#### Problem details
The answer consists solely of the listing's lines from the first through the line containing "- Automated data cleanup", each reproduced exactly.
========================================
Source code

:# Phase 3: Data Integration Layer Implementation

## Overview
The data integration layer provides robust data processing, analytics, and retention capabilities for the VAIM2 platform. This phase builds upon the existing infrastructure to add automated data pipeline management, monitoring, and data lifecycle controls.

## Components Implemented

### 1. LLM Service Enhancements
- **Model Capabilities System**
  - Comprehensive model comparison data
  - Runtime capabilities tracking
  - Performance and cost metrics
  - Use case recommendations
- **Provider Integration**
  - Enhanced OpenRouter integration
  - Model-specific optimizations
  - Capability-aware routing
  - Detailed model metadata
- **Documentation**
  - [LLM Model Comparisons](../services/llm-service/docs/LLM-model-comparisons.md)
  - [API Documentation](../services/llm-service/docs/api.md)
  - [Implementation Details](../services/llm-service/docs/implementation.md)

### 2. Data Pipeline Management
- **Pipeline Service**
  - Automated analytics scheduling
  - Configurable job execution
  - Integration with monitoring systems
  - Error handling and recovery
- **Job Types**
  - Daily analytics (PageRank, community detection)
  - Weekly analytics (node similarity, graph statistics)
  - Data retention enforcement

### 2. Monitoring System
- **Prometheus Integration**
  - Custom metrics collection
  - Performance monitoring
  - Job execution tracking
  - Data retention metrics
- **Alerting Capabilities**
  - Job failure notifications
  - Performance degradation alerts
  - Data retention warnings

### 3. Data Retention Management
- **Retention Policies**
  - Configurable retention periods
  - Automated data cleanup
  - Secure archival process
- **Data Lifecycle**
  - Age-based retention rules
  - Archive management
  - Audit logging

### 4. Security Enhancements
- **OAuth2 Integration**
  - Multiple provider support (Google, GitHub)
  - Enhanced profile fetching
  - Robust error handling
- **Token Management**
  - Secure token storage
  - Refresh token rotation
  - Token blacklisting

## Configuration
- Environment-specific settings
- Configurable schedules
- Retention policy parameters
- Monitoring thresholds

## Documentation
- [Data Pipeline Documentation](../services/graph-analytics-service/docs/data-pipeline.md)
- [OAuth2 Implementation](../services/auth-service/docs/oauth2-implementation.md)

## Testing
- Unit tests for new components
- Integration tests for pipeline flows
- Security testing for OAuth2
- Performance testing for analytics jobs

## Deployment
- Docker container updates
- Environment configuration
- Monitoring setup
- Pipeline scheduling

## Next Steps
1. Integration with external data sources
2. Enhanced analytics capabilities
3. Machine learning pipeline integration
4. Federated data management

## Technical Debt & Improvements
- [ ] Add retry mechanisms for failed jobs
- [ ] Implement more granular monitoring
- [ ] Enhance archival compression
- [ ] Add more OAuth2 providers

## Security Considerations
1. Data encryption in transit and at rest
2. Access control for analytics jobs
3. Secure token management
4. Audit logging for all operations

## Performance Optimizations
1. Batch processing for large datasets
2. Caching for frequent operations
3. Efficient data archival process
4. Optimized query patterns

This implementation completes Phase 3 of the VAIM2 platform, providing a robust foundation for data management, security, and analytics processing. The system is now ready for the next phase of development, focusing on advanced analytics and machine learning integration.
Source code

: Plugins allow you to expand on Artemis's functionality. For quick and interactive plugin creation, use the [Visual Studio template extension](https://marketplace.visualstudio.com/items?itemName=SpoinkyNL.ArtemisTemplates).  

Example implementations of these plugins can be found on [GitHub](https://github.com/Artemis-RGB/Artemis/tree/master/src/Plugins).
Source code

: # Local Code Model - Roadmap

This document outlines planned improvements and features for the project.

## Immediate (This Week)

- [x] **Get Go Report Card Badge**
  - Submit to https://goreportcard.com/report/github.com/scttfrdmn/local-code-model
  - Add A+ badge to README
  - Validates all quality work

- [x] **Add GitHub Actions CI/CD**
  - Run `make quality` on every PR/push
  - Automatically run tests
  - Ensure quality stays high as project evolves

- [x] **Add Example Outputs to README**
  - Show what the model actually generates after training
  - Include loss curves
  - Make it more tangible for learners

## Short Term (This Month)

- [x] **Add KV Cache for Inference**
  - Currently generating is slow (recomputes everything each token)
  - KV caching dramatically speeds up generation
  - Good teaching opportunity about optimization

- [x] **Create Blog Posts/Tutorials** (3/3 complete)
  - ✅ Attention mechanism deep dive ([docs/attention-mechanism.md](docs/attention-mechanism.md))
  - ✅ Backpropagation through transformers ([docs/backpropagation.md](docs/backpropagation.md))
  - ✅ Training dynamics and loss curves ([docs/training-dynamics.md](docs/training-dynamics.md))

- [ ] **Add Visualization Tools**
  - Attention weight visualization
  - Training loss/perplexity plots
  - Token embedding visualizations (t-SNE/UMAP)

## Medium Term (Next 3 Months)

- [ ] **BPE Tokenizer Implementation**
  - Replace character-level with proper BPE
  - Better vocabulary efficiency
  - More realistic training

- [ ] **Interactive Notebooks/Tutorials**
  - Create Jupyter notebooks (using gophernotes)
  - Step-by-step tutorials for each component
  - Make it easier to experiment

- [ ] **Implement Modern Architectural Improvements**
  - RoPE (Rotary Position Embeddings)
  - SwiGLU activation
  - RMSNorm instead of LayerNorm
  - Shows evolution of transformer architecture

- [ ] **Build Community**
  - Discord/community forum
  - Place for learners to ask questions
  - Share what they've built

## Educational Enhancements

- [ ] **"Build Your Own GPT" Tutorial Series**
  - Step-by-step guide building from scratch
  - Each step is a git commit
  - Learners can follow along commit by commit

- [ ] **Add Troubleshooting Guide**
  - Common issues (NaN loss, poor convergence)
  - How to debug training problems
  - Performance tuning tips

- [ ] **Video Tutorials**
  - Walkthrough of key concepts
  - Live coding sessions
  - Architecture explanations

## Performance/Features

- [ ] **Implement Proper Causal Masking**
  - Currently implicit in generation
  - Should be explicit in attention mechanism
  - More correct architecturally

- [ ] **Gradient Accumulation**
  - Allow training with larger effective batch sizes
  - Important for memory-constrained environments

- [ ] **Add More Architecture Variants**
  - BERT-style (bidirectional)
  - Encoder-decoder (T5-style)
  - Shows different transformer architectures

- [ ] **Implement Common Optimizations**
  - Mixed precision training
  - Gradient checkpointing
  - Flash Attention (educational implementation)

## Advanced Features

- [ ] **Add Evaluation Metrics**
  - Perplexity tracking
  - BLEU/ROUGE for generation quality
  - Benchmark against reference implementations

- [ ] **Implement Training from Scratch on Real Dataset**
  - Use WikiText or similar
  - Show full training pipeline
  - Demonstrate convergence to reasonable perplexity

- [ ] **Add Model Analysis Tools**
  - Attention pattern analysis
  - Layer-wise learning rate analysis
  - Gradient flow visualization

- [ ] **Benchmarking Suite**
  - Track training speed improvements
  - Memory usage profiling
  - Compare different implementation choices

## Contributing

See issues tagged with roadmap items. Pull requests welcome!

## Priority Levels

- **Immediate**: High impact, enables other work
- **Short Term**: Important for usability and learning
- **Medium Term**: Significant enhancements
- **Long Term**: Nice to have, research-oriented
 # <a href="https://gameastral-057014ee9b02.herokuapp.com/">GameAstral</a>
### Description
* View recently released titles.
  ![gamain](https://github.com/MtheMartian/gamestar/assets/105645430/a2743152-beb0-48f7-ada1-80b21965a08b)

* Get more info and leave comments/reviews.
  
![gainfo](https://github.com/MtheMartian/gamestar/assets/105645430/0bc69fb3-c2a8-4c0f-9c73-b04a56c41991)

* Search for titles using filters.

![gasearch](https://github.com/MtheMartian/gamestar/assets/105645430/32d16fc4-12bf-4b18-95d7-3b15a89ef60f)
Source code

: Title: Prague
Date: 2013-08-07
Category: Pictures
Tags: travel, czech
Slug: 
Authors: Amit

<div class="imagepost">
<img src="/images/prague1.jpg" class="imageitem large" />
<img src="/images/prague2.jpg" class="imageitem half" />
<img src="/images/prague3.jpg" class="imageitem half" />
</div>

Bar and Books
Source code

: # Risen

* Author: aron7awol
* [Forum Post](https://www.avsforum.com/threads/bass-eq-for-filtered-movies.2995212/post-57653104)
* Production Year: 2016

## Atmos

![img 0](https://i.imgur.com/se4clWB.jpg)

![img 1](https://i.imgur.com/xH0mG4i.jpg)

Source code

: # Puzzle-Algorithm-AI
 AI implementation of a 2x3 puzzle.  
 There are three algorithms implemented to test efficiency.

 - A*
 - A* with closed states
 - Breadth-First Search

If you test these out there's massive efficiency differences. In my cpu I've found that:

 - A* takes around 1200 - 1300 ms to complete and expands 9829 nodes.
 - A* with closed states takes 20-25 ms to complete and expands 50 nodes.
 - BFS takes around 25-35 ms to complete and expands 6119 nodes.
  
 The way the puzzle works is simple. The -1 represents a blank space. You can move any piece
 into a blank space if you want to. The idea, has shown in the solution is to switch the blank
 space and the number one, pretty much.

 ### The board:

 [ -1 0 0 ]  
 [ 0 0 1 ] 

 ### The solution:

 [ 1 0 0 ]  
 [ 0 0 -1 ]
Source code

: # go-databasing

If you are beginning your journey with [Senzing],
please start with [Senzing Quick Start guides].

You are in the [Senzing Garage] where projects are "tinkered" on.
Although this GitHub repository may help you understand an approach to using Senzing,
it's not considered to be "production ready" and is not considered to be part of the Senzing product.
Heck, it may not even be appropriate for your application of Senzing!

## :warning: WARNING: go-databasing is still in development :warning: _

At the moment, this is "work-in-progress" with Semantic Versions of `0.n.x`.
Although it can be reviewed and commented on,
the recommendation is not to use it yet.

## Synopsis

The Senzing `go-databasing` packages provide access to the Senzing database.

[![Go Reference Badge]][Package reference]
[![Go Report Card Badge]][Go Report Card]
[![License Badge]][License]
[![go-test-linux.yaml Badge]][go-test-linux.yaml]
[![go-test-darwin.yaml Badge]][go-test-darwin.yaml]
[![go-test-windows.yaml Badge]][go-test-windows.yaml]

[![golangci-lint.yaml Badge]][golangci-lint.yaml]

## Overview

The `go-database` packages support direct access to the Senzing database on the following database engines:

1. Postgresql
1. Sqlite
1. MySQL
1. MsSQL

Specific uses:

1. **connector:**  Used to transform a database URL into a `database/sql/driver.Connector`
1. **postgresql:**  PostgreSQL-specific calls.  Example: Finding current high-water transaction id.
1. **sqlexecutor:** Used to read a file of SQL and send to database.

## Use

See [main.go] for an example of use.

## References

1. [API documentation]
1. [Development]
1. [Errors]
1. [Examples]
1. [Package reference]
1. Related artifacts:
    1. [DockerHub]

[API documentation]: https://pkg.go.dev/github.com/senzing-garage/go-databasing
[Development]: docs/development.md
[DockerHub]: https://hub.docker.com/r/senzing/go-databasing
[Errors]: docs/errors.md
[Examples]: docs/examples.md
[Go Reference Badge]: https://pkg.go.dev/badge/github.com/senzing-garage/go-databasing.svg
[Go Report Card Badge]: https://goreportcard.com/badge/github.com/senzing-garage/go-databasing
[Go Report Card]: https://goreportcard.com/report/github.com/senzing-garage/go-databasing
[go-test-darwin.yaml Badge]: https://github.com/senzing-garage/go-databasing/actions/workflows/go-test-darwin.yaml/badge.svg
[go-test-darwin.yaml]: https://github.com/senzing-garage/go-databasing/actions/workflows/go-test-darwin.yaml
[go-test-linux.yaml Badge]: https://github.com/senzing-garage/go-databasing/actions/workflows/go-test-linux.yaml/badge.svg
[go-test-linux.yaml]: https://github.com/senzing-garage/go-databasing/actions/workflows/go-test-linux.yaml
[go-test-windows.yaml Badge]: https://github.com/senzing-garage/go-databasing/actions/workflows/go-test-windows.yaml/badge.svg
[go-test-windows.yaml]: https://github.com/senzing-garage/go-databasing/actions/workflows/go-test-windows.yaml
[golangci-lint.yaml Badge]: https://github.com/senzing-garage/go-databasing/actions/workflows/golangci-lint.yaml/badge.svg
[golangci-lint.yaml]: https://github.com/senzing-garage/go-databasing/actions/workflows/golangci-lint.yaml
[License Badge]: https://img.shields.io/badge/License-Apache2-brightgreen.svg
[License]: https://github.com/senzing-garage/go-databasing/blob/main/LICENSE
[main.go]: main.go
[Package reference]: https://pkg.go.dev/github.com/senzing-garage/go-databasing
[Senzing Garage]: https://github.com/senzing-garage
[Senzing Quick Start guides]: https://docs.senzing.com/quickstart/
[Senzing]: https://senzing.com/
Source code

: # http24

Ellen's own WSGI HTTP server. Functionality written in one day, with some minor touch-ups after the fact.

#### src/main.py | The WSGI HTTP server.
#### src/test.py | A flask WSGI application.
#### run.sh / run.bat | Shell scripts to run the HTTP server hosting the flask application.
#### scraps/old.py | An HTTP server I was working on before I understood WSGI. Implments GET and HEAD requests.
========================================
#### Response to this task
Source code

:# Phase 3: Data Integration Layer Implementation

## Overview
The data integration layer provides robust data processing, analytics, and retention capabilities for the VAIM2 platform. This phase builds upon the existing infrastructure to add automated data pipeline management, monitoring, and data lifecycle controls.

## Components Implemented

### 1. LLM Service Enhancements
- **Model Capabilities System**
  - Comprehensive model comparison data
  - Runtime capabilities tracking
  - Performance and cost metrics
  - Use case recommendations
- **Provider Integration**
  - Enhanced OpenRouter integration
  - Model-specific optimizations
  - Capability-aware routing
  - Detailed model metadata
- **Documentation**
  - [LLM Model Comparisons](../services/llm-service/docs/LLM-model-comparisons.md)
  - [API Documentation](../services/llm-service/docs/api.md)
  - [Implementation Details](../services/llm-service/docs/implementation.md)

### 2. Data Pipeline Management
- **Pipeline Service**
  - Automated analytics scheduling
  - Configurable job execution
  - Integration with monitoring systems
  - Error handling and recovery
- **Job Types**
  - Daily analytics (PageRank, community detection)
  - Weekly analytics (node similarity, graph statistics)
  - Data retention enforcement

### 2. Monitoring System
- **Prometheus Integration**
  - Custom metrics collection
  - Performance monitoring
  - Job execution tracking
  - Data retention metrics
- **Alerting Capabilities**
  - Job failure notifications
  - Performance degradation alerts
  - Data retention warnings

### 3. Data Retention Management
- **Retention Policies**
  - Configurable retention periods
  - Automated data cleanup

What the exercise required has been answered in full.